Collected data
↓

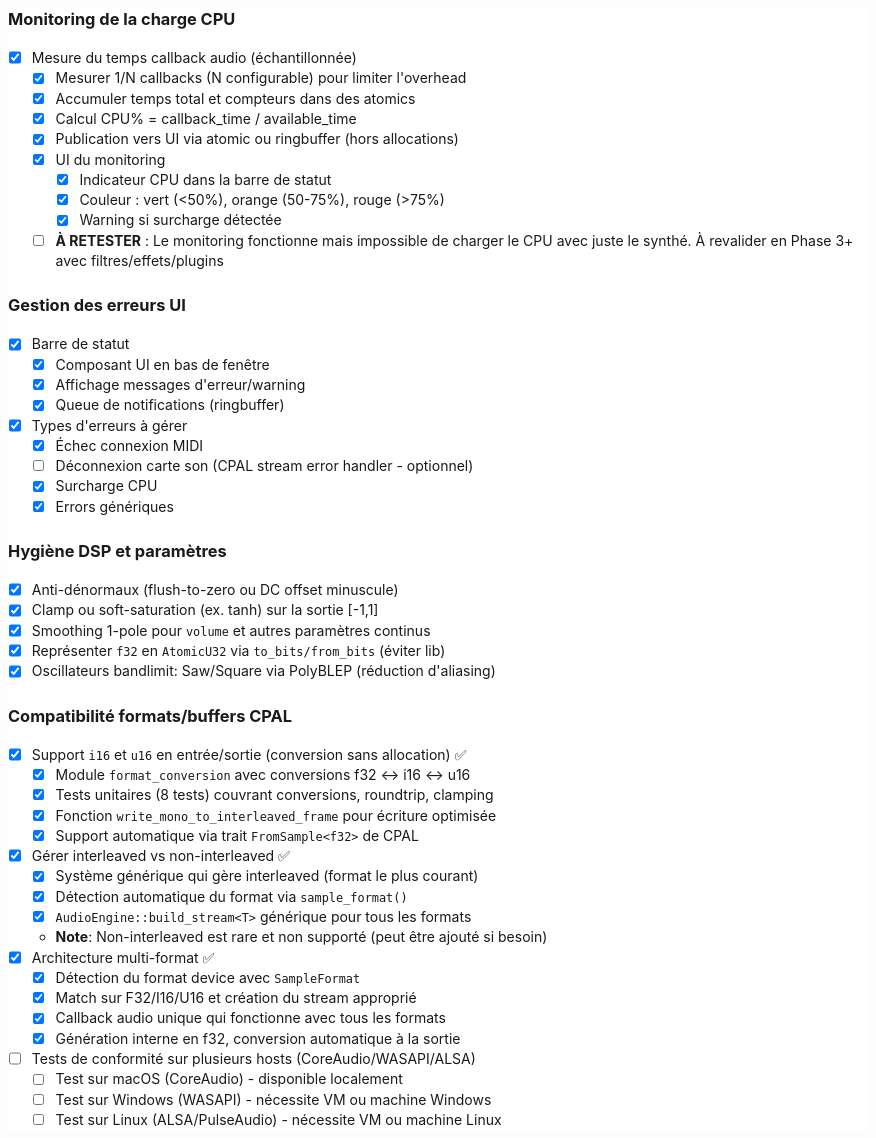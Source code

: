 ### Monitoring de la charge CPU

- [x] Mesure du temps callback audio (échantillonnée)
  - [x] Mesurer 1/N callbacks (N configurable) pour limiter l'overhead
  - [x] Accumuler temps total et compteurs dans des atomics
  - [x] Calcul CPU% = callback_time / available_time
  - [x] Publication vers UI via atomic ou ringbuffer (hors allocations)
  - [x] UI du monitoring
    - [x] Indicateur CPU dans la barre de statut
    - [x] Couleur : vert (<50%), orange (50-75%), rouge (>75%)
    - [x] Warning si surcharge détectée
  - [ ] **À RETESTER** : Le monitoring fonctionne mais impossible de charger le CPU avec juste le synthé. À revalider en Phase 3+ avec filtres/effets/plugins

### Gestion des erreurs UI

- [x] Barre de statut
  - [x] Composant UI en bas de fenêtre
  - [x] Affichage messages d'erreur/warning
  - [x] Queue de notifications (ringbuffer)
- [x] Types d'erreurs à gérer
  - [x] Échec connexion MIDI
  - [ ] Déconnexion carte son (CPAL stream error handler - optionnel)
  - [x] Surcharge CPU
  - [x] Errors génériques

### Hygiène DSP et paramètres

- [x] Anti-dénormaux (flush-to-zero ou DC offset minuscule)
- [x] Clamp ou soft-saturation (ex. tanh) sur la sortie [-1,1]
- [x] Smoothing 1-pole pour `volume` et autres paramètres continus
- [x] Représenter `f32` en `AtomicU32` via `to_bits/from_bits` (éviter lib)
- [x] Oscillateurs bandlimit: Saw/Square via PolyBLEP (réduction d'aliasing)

### Compatibilité formats/buffers CPAL

- [x] Support `i16` et `u16` en entrée/sortie (conversion sans allocation) ✅
  - [x] Module `format_conversion` avec conversions f32 ↔ i16 ↔ u16
  - [x] Tests unitaires (8 tests) couvrant conversions, roundtrip, clamping
  - [x] Fonction `write_mono_to_interleaved_frame` pour écriture optimisée
  - [x] Support automatique via trait `FromSample<f32>` de CPAL
- [x] Gérer interleaved vs non-interleaved ✅
  - [x] Système générique qui gère interleaved (format le plus courant)
  - [x] Détection automatique du format via `sample_format()`
  - [x] `AudioEngine::build_stream<T>` générique pour tous les formats
  - **Note**: Non-interleaved est rare et non supporté (peut être ajouté si besoin)
- [x] Architecture multi-format ✅
  - [x] Détection du format device avec `SampleFormat`
  - [x] Match sur F32/I16/U16 et création du stream approprié
  - [x] Callback audio unique qui fonctionne avec tous les formats
  - [x] Génération interne en f32, conversion automatique à la sortie
- [ ] Tests de conformité sur plusieurs hosts (CoreAudio/WASAPI/ALSA)
  - [ ] Test sur macOS (CoreAudio) - disponible localement
  - [ ] Test sur Windows (WASAPI) - nécessite VM ou machine Windows
  - [ ] Test sur Linux (ALSA/PulseAudio) - nécessite VM ou machine Linux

↑

(EXERCISE DESCRIPTION)
Among the records above, extract exactly the lines from the line with "- [x] Gérer interleaved vs non-interleaved ✅" to the line with "pour tous les formats", both lines included, and leave out the rest.

(ANSWER TO THE EXERCISE)
- [x] Gérer interleaved vs non-interleaved ✅
  - [x] Système générique qui gère interleaved (format le plus courant)
  - [x] Détection automatique du format via `sample_format()`
  - [x] `AudioEngine::build_stream<T>` générique pour tous les formats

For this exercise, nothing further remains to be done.